Honda senza giri di parole: "Milan o investi o cambi la società. Non capisco perchè sto fuori"

Keisuke Honda ha parlato con alcuni giornalisti giapponesi al termine della disfatta contro il Napoli. Parole dure nei confronti della società e dubbi sul suo scarso utilizzo.

Honda senza giri di parole: "Milan o investi o cambi la società. Non capisco perchè sto fuori"
Keisuke Honda, numero 10 del Milan

L'arrivo di Sinisa Mihajlovic e il ritorno al rombo, elementi che avevano fatto pensare che Keisuke Honda si sarebbe potuto ritrovare grazie a quel ruolo da trequartista che dice essere suo dall'inizio della carriera. Le cose non sono andate così per l'ex CSKA Mosca che dopo qualche prova opaca dietro le punte nelle ultime partite si è accomodato in panchina senza più vedere il campo.

Il Milan non gira e lui non gioca nonostante il rombo pensato da Mihajlovic, Honda ha parlato di tutto questo con alcuni giornalisti giapponesi al termine di Milan-Napoli usando toni anche forti come riporta la Gazzetta dello Sport: "I problemi del Milan sono molto chiari, anche perché sono sempre gli stessi. Se non impariamo nulla da questa sconfitta, vuole dire che siamo molto lontani dalla ricostruzione del club.
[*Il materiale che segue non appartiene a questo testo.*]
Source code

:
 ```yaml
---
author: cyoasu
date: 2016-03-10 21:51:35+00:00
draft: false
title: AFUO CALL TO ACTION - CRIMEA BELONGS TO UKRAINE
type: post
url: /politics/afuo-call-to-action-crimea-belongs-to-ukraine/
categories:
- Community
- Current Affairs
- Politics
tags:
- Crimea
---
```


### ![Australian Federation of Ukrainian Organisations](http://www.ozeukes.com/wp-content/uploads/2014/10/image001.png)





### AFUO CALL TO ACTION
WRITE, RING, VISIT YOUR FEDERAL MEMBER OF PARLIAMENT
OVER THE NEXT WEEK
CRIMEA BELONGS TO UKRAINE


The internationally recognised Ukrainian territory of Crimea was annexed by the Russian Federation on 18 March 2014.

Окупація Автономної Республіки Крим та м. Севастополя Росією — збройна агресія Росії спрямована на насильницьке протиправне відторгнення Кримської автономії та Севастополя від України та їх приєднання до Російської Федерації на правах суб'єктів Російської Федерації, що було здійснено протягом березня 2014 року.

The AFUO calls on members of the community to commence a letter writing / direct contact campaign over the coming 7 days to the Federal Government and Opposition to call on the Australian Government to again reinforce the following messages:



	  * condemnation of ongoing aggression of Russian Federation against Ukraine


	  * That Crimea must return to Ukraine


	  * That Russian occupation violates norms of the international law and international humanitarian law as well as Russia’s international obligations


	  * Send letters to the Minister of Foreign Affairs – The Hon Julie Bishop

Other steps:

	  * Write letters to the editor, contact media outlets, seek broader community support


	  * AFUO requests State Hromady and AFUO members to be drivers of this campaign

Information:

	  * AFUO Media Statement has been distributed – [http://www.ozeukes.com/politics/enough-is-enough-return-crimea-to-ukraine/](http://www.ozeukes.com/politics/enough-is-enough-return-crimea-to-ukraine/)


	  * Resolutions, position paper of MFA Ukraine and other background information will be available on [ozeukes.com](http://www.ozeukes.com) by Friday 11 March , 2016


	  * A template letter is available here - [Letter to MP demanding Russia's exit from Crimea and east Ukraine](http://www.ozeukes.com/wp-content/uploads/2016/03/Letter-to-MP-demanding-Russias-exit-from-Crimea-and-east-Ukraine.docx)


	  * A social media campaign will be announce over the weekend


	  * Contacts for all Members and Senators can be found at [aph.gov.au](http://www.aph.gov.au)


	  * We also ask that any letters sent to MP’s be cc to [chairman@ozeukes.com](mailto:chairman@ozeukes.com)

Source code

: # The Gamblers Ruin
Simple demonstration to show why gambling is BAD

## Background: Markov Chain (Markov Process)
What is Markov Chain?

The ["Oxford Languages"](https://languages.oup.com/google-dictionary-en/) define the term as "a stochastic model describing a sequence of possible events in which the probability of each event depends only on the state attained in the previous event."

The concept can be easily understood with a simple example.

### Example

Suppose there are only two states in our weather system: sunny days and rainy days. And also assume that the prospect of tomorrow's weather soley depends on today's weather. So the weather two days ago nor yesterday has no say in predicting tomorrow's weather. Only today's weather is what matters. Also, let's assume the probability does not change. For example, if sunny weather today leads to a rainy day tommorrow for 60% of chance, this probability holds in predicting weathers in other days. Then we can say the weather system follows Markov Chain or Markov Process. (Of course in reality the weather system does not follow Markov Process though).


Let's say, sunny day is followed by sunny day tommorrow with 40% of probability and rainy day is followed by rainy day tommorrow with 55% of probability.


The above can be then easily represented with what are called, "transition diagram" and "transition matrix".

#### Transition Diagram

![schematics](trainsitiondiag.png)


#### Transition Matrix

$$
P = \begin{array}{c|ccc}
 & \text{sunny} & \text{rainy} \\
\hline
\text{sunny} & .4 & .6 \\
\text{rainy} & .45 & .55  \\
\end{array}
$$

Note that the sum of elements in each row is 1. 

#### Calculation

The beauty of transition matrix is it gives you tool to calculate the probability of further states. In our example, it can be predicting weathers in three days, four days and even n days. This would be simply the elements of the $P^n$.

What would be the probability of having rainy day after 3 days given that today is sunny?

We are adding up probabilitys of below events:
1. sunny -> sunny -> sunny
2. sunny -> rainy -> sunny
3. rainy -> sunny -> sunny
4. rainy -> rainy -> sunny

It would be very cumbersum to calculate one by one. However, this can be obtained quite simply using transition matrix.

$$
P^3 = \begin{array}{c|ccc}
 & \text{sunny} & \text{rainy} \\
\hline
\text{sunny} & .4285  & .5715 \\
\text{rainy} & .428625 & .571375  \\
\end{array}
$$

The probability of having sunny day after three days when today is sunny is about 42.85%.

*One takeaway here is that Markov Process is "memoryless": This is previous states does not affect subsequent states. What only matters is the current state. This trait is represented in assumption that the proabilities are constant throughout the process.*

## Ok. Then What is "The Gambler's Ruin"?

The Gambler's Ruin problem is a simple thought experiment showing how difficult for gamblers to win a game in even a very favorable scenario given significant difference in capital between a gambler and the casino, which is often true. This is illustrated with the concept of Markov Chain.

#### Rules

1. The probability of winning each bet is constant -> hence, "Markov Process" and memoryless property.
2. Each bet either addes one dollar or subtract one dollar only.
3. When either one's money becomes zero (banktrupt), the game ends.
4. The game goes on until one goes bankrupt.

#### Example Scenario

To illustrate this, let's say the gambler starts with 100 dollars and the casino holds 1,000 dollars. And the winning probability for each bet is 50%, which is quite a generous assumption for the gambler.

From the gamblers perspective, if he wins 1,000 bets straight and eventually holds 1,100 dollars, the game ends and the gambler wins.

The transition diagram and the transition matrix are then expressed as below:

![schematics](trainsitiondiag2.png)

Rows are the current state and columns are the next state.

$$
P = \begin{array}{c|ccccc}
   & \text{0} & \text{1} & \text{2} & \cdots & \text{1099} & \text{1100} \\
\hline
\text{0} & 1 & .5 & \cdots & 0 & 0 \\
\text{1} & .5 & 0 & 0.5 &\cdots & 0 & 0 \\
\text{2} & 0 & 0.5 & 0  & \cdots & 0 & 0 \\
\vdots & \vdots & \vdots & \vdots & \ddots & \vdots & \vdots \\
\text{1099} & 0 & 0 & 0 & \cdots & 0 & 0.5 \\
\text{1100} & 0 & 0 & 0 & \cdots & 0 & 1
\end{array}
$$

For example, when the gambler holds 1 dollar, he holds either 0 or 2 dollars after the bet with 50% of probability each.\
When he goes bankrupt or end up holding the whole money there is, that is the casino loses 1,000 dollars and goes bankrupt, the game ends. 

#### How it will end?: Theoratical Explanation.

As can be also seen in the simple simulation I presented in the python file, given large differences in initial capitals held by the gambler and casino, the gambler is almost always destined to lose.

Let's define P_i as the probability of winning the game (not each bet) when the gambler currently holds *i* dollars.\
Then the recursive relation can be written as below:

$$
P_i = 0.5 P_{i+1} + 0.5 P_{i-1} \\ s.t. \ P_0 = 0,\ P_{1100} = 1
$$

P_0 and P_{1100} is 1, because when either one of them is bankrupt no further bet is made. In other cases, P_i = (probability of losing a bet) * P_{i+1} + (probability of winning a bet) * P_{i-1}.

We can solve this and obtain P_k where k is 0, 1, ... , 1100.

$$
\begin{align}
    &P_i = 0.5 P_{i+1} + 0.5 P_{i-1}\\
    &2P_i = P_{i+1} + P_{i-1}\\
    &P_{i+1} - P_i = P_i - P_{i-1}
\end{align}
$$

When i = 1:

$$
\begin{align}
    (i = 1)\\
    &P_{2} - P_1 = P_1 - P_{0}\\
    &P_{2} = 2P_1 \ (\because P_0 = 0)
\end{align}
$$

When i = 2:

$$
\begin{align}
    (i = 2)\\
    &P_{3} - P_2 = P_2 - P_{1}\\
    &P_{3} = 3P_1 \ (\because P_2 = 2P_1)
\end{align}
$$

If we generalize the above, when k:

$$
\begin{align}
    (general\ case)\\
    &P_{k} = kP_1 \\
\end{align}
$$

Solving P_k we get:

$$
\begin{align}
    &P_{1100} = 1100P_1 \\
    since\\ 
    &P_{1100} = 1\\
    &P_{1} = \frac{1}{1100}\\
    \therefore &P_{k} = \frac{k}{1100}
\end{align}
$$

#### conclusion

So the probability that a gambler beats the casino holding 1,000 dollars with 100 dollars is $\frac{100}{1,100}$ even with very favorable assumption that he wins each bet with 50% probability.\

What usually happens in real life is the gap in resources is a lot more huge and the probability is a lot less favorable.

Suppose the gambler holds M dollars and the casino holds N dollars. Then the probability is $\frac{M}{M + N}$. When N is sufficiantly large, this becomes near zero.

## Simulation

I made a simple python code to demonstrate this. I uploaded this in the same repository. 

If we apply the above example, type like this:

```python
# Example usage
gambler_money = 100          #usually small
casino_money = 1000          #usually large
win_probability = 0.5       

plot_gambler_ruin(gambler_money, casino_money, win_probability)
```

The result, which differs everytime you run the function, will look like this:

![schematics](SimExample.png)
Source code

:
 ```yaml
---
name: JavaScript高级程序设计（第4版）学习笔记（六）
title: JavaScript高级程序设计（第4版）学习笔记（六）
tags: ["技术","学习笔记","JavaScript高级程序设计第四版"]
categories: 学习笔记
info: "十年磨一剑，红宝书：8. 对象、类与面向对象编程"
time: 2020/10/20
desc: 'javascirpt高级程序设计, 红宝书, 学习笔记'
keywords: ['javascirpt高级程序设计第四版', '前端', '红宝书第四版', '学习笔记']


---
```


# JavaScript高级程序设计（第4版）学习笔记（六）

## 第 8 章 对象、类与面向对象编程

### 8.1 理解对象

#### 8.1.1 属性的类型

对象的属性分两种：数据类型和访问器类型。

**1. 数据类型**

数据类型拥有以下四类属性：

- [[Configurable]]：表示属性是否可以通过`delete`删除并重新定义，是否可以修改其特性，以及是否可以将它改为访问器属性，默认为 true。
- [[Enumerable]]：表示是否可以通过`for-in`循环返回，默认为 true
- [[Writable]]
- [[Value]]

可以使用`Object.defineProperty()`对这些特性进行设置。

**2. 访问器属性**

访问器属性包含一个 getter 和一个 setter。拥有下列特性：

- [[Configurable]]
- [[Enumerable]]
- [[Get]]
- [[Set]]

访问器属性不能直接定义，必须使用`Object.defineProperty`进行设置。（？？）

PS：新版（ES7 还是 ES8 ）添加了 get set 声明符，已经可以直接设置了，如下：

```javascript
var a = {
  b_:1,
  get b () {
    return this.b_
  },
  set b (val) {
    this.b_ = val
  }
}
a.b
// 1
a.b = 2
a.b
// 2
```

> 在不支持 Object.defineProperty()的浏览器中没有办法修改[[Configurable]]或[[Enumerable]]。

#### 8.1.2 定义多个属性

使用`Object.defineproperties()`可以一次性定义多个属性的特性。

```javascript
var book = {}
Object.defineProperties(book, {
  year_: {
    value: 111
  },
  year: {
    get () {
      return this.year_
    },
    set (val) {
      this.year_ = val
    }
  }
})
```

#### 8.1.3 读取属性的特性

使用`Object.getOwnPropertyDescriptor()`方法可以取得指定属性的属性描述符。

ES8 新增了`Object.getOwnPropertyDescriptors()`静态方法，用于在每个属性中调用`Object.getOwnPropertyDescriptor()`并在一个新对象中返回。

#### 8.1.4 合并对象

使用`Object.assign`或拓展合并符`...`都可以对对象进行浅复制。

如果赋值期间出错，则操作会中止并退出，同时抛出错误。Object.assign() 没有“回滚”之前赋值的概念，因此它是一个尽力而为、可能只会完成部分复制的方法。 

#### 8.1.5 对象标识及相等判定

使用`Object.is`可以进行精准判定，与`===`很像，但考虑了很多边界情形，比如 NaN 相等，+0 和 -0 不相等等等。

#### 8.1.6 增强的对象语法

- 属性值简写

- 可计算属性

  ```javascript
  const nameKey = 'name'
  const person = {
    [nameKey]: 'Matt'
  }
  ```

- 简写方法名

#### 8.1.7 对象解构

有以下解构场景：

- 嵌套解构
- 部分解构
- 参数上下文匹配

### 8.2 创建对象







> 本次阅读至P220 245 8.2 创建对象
A giudicare dagli ultimi anni penso sia chiaro che non si possa far ripartire questo club se non investendo tanto denaro come fanno al Psg o al City. O fai così, oppure occorre riesaminare la struttura della società. Dirigenza, allenatore e tifosi devono rendersi conto della situazione. Non capisco, non ha senso dare la colpa ai giocatori. Negli ultimi anni il Milan ha mandato in campo tanti uomini e quest’anno ha speso cento milioni, ci sono tanti nazionali, eppure come mai non riescono a rendere quando arrivano al Milan? Per cambiare questo club occorre cambiare totalmente i criteri di valutazione da parte di tutti: dirigenza, tecnico, tifosi e media. In caso contrario ci vorrebbero almeno 5-10 anni. So che riceverò critiche per queste parole, ma sono importanti per il futuro del club." 

Parole nette e inequivocabili che sanno di verità o che quanto meno sembrano rispecchiare abbastanza fedelmente l'attuale situazione dalle parti di Milanello e Via Aldo Rossi. Tra inadeguatezza sul campo e tanta, troppa confusione ai vertici societari.